How many grams of Sulfur are there in 6.0 grams of Fe2(SO4)3
How many grams of sulfur are there in 6.0 g of Fe2(SO4)3?
To determine the number of grams of sulfur in Fe2(SO4)3, we need to find the molar mass of Fe2(SO4)3 and calculate the percentage of sulfur in the compound.
Here is a step-by-step solution:
Step 1: Find the molar mass of Fe2(SO4)3.
The molar mass of an element or compound is the sum of the atomic masses of each element present.
The atomic masses are:
Iron (Fe) = 55.845 g/mol
Sulfur (S) = 32.06 g/mol
Oxygen (O) = 16.00 g/mol
Fe2(SO4)3 consists of 2 iron atoms, 3 sulfur atoms, and 12 oxygen atoms.
The molar mass of Fe2(SO4)3 can be calculated as follows:
(2 x atomic mass of Fe) + (3 x atomic mass of S) + (12 x atomic mass of O)
= (2 x 55.845 g/mol) + (3 x 32.06 g/mol) + (12 x 16.00 g/mol)
= 111.69 g/mol + 96.18 g/mol + 192.00 g/mol
= 399.87 g/mol
So, the molar mass of Fe2(SO4)3 is 399.87 g/mol.
Step 2: Calculate the percentage of sulfur in Fe2(SO4)3.
The percentage of a particular element in a compound can be calculated using the following formula:
Percentage of element = (Number of atoms of the element x Atomic mass of the element) / Molar mass of the compound x 100
For sulfur in Fe2(SO4)3:
Number of sulfur atoms = 3
Atomic mass of sulfur = 32.06 g/mol
Molar mass of Fe2(SO4)3 = 399.87 g/mol
Percentage of sulfur = (3 x 32.06 g/mol) / 399.87 g/mol x 100
= 96.18 g/mol / 399.87 g/mol x 100
= 24.05%
Step 3: Calculate the grams of sulfur in 6.0 grams of Fe2(SO4)3.
To determine the grams of sulfur in 6.0 grams of Fe2(SO4)3, we can use the mole-to-mole ratio.
Since the percentage of sulfur in Fe2(SO4)3 is 24.05%, we multiply it by 6.0 grams to find the grams of sulfur:
Grams of sulfur = (24.05 / 100) x 6.0 g
= 1.443 g
Therefore, there are approximately 1.443 grams of sulfur in 6.0 grams of Fe2(SO4)3.
To determine the number of grams of sulfur in Fe2(SO4)3, we need to calculate the molar mass of Fe2(SO4)3 and then determine the proportion of sulfur in that compound.
Here's how to do it step by step:
1. Start by finding the molar mass of Fe2(SO4)3. To do this, we need to know the atomic masses of iron (Fe), sulfur (S), and oxygen (O). The atomic masses are as follows:
- Atomic mass of Fe = 55.845 g/mol
- Atomic mass of S = 32.06 g/mol
- Atomic mass of O = 16.00 g/mol
2. Since Fe2(SO4)3 has two iron atoms, three sulfur atoms, and 12 oxygen atoms, we can calculate the molar mass as follows:
Molar mass = (2 × atomic mass of Fe) + (3 × atomic mass of S) + (12 × atomic mass of O)
= (2 × 55.845) + (3 × 32.06) + (12 × 16.00)
= 111.69 + 96.18 + 192.00
= 399.87 g/mol
3. Now that we know the molar mass of Fe2(SO4)3 is 399.87 g/mol, we can calculate the proportion of sulfur in the compound.
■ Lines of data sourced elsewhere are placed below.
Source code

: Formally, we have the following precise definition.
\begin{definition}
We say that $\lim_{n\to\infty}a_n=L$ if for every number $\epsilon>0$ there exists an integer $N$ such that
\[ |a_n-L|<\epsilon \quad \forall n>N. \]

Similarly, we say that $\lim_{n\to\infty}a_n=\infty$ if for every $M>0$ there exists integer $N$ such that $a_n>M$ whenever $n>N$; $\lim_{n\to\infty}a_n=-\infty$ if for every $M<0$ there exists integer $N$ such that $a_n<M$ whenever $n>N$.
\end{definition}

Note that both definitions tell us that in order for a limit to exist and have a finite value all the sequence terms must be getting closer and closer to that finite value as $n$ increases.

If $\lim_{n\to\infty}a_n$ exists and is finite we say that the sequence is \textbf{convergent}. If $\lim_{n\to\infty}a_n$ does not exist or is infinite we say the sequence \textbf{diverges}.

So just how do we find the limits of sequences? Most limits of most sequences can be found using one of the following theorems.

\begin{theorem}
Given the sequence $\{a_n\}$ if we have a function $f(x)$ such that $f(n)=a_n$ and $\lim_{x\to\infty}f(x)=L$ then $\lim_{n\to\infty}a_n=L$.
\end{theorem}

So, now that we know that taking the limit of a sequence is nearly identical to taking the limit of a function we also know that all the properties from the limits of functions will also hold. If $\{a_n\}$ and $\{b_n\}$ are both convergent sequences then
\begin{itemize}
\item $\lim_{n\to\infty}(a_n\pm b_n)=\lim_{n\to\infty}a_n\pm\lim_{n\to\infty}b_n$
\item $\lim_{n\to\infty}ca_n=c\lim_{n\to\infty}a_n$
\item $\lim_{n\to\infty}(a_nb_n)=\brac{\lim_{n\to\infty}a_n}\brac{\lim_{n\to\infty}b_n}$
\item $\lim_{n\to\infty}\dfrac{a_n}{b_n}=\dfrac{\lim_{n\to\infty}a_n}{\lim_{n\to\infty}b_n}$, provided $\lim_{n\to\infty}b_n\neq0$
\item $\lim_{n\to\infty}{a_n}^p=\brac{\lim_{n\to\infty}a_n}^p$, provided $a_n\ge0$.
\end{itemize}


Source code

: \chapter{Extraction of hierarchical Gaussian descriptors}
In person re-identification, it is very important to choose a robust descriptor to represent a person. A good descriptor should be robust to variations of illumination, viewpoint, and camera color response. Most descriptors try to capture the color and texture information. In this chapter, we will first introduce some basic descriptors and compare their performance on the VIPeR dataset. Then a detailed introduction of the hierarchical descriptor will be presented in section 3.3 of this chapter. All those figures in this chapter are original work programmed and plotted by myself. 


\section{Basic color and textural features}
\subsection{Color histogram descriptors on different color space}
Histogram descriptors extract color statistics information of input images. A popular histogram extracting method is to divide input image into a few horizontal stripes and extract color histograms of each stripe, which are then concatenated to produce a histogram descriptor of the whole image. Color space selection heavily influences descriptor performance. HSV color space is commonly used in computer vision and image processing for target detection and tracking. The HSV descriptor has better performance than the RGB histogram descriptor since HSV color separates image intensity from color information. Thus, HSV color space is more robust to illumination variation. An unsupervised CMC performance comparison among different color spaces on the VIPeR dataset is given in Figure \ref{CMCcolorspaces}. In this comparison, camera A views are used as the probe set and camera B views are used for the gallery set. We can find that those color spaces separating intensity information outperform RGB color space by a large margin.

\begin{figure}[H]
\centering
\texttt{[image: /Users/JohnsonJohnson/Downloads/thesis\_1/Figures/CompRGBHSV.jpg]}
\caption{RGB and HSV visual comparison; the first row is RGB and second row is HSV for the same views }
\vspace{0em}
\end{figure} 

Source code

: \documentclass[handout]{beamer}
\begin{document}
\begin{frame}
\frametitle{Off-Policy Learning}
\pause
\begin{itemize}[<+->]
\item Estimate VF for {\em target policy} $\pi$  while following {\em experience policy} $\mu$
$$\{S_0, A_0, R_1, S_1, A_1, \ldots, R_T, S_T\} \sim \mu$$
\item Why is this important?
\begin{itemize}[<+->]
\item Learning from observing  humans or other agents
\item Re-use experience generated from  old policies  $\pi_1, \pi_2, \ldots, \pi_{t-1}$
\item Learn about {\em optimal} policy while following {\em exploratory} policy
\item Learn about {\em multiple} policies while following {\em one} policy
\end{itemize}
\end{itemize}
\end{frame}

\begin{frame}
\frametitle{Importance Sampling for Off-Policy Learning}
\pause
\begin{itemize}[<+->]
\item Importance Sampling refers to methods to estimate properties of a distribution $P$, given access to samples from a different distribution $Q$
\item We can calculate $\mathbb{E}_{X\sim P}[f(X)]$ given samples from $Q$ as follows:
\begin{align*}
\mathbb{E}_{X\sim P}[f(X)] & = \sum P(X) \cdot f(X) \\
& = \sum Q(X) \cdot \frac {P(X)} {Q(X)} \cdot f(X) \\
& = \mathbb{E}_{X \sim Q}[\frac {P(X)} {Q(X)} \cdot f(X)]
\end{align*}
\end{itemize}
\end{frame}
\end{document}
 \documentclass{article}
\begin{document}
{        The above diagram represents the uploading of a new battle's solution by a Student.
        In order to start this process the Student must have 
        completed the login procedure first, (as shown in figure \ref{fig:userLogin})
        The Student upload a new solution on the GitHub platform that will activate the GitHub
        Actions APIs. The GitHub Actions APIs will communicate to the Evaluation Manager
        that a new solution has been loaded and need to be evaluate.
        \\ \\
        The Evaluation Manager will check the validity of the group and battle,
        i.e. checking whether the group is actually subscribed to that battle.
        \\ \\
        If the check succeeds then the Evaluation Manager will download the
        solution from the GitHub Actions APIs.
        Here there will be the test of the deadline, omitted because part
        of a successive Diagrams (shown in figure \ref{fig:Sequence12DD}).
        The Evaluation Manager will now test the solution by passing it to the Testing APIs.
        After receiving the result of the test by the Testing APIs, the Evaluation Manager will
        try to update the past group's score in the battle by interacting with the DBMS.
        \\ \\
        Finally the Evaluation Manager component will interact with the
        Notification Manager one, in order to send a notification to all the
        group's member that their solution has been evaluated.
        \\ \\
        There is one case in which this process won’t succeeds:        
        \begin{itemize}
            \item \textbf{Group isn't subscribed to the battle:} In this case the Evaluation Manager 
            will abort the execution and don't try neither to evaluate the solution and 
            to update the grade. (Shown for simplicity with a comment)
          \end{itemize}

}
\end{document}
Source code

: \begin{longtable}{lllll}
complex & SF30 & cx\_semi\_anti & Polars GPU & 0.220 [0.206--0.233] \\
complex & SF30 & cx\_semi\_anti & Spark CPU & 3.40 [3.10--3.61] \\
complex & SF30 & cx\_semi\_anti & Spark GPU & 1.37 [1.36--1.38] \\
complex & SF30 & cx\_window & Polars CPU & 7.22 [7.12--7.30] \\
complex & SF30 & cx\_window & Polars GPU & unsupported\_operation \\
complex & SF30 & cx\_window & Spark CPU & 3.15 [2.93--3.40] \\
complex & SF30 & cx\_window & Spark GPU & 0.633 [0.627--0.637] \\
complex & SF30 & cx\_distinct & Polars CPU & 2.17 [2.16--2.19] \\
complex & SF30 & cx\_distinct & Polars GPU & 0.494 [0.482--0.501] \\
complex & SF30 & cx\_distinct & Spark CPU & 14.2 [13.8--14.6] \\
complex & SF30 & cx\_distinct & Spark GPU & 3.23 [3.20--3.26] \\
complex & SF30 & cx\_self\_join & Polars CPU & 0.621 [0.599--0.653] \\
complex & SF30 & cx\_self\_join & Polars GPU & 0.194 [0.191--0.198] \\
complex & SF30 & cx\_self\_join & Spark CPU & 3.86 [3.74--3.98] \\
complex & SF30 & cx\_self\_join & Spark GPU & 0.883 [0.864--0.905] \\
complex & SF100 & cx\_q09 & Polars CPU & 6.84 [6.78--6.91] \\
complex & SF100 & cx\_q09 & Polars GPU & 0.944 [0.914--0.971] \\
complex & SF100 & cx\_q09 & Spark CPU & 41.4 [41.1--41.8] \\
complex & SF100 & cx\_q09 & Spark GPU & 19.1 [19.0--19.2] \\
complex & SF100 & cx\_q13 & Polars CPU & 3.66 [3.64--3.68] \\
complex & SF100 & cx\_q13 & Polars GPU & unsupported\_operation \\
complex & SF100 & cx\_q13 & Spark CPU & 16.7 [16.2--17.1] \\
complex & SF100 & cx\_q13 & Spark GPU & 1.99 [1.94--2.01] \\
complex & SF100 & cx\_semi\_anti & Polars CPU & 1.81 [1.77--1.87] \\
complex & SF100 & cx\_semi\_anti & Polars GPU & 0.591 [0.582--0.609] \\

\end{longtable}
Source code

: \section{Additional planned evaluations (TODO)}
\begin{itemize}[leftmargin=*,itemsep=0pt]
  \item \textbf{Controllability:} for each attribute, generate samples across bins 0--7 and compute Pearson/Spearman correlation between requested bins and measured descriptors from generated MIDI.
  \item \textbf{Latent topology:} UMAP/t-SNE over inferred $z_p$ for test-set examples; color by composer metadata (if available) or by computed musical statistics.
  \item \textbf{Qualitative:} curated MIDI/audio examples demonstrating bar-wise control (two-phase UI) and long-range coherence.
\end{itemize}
Since sulfur accounts for three out of the total 399.87 g/mol, we can set up the following proportion:
Sulfur mass / Fe2(SO4)3 mass = (3 × atomic mass of S) / molar mass of Fe2(SO4)3
Plugging in the known values:
Sulfur mass / 6.0 g = (3 × 32.06 g/mol) / 399.87 g/mol
4. Now, we can solve for the mass of sulfur:
Sulfur mass = (6.0 g) × [(3 × 32.06 g/mol) / 399.87 g/mol]
Calculating this:
Sulfur mass ≈ 0.484 g
Therefore, there are approximately 0.484 grams of sulfur in 6.0 grams of Fe2(SO4)3.
6.0/molar mass Fe2(SO4)3 = moles Fe2(sO4)3.
moles Fe2(SO4)3 x (3 atoms S/1 mole Fe2(SO4)3 = moles S.
Then moles S x atomic mass S = grams S.